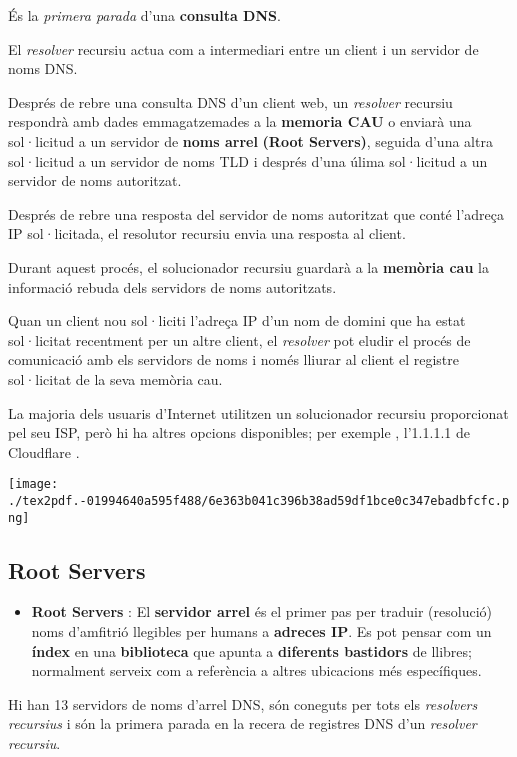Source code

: \documentclass[]{article}
\providecommand{\tightlist}{%
  \setlength{\itemsep}{0pt}\setlength{\parskip}{0pt}}
\begin{document}
És la \emph{primera parada} d'una \textbf{consulta DNS}.

El \emph{resolver} recursiu actua com a intermediari entre un client i
un servidor de noms DNS.

Després de rebre una consulta DNS d'un client web, un \emph{resolver}
recursiu respondrà amb dades emmagatzemades a la \textbf{memoria CAU} o
enviarà una sol·licitud a un servidor de \textbf{noms arrel}
\textbf{(Root Servers)}, seguida d'una altra sol·licitud a un servidor
de noms TLD i després d'una úlima sol·licitud a un servidor de noms
autoritzat.

Després de rebre una resposta del servidor de noms autoritzat que conté
l'adreça IP sol·licitada, el resolutor recursiu envia una resposta al
client.

Durant aquest procés, el solucionador recursiu guardarà a la
\textbf{memòria cau} la informació rebuda dels servidors de noms
autoritzats.

Quan un client nou sol·liciti l'adreça IP d'un nom de domini que ha
estat sol·licitat recentment per un altre client, el \emph{resolver} pot
eludir el procés de comunicació amb els servidors de noms i només
lliurar al client el registre sol·licitat de la seva memòria cau.

La majoria dels usuaris d'Internet utilitzen un solucionador recursiu
proporcionat pel seu ISP, però hi ha altres opcions disponibles; per
exemple , l'1.1.1.1 de Cloudflare .

\texttt{[image: ./tex2pdf.-01994640a595f488/6e363b041c396b38ad59df1bce0c347ebadbfcfc.png]}

\hypertarget{root-servers}{%
\subsection{\texorpdfstring{\textbf{Root
Servers}}{Root Servers}}\label{root-servers}}

\begin{itemize}
\tightlist
\item
  \textbf{Root Servers} : El \textbf{servidor arrel} és el primer pas
  per traduir (resolució) noms d'amfitrió llegibles per humans a
  \textbf{adreces IP}. Es pot pensar com un \textbf{índex} en una
  \textbf{biblioteca} que apunta a \textbf{diferents bastidors} de
  llibres; normalment serveix com a referència a altres ubicacions més
  específiques.
\end{itemize}

Hi han 13 servidors de noms d'arrel DNS, són coneguts per tots els
\emph{resolvers recursius} i són la primera parada en la recera de
registres DNS d'un \emph{resolver recursiu}.
\end{document}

■ ■ ■

» **EXERCISE REQUIREMENTS**: Retype the entries above exactly. Stop after the line containing "Durant aquest procés, el", and omit the pictures.

» **EXPECTED ANSWER**:
Source code

: \documentclass[]{article}
\providecommand{\tightlist}{%
  \setlength{\itemsep}{0pt}\setlength{\parskip}{0pt}}
\begin{document}
És la \emph{primera parada} d'una \textbf{consulta DNS}.

El \emph{resolver} recursiu actua com a intermediari entre un client i
un servidor de noms DNS.

Després de rebre una consulta DNS d'un client web, un \emph{resolver}
recursiu respondrà amb dades emmagatzemades a la \textbf{memoria CAU} o
enviarà una sol·licitud a un servidor de \textbf{noms arrel}
\textbf{(Root Servers)}, seguida d'una altra sol·licitud a un servidor
de noms TLD i després d'una úlima sol·licitud a un servidor de noms
autoritzat.

Després de rebre una resposta del servidor de noms autoritzat que conté
l'adreça IP sol·licitada, el resolutor recursiu envia una resposta al
client.

Durant aquest procés, el solucionador recursiu guardarà a la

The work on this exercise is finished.